Noveroske is joining a program that recently went to the Round of 32 in the NCAA Tournament and has had four straight seasons of 20 or more wins. One of IU’s centers transferred this offseason, so the 6-foot-5 Noveroske was seen as the replacement.

She will be heading to Bloomington with two of her Indiana All-Star teammates in Warren Central’s Shaila Beeler and Bedford North Lawrence’s Jorie Allen, who won 2019 Miss Indiana Basketball.

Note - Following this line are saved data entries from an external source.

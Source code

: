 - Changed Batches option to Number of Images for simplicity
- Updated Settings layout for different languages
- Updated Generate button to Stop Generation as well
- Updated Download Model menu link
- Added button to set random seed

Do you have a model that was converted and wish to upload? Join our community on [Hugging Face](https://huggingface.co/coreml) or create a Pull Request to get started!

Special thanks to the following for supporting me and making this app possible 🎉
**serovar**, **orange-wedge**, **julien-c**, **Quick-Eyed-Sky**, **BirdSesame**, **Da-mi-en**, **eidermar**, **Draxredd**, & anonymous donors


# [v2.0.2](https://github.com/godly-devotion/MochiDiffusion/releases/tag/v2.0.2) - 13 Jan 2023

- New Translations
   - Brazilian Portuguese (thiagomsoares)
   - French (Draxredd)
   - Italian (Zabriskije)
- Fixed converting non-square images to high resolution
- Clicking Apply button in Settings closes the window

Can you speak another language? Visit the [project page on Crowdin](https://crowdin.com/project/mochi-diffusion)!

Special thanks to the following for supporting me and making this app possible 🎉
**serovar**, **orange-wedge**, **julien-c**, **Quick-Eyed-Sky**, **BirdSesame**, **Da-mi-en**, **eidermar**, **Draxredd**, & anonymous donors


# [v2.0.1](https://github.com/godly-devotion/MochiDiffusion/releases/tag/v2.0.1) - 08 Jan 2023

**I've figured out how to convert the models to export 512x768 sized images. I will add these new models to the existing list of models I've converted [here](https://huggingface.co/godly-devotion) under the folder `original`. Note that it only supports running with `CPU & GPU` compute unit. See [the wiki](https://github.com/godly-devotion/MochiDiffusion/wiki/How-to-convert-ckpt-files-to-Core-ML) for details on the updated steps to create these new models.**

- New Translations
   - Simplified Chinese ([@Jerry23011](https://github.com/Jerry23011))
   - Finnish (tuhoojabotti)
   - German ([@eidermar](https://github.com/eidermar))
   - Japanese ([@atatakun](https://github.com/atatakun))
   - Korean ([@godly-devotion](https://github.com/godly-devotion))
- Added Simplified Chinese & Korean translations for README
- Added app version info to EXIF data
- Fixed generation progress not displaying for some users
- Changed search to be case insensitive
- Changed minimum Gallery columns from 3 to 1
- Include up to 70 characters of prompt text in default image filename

Noveroske said she hopes to extend her game, improve her dribbling skills, drive to the basket harder and be able to face up. She plans to move to Bloomington this month to start summer workouts.

Twin magic

Marquette Catholic’s Emma Nolan stood in the left corner during the Indiana All-Star versus Kentucky All-Star game Friday night at Bellarmine University. Her twin sister, Sophia Nolan, flashed to the middle of the floor to break up Kentucky’s zone.

As soon as Sophia Nolan received the ball in the middle of the zone, she immediately swung it to the left corner, giving her sister a wide-open 3-point look. She knocked it down.

Sophia Nolan didn’t even have to look because she knew her sister would be there. It’s the chemistry the two have been developing since they picked up a basketball at the age of 6.

“I know where she’s at all the time,” Sophia Nolan said. “I know when she wants it. I know when she doesn’t.”

“We know each other's strengths and weaknesses,” Emma Nolan said.

Soccer and softball were among some of the sports the two played at a young age, but basketball was always the one they loved most.

Both had success at Marquette Catholic — Emma Nolan averaged 19.9 points per game and Sophia Nolan averaged 17.7 and led the school to back-to-back Class A state titles.

They admitted there is a sibling rivalry over who can score the most points, but it never affects them on the court and is just postgame fun.

When it came to picking college, the decision on if they wanted to play at the same school was as easy as finding one another on the court. In the fall, both Nolan sisters are scheduled to play at St. John’s.

“Definitely always wanted to play together,” Sophia Nolan said.

“We’re best friends,” Emma Nolan said.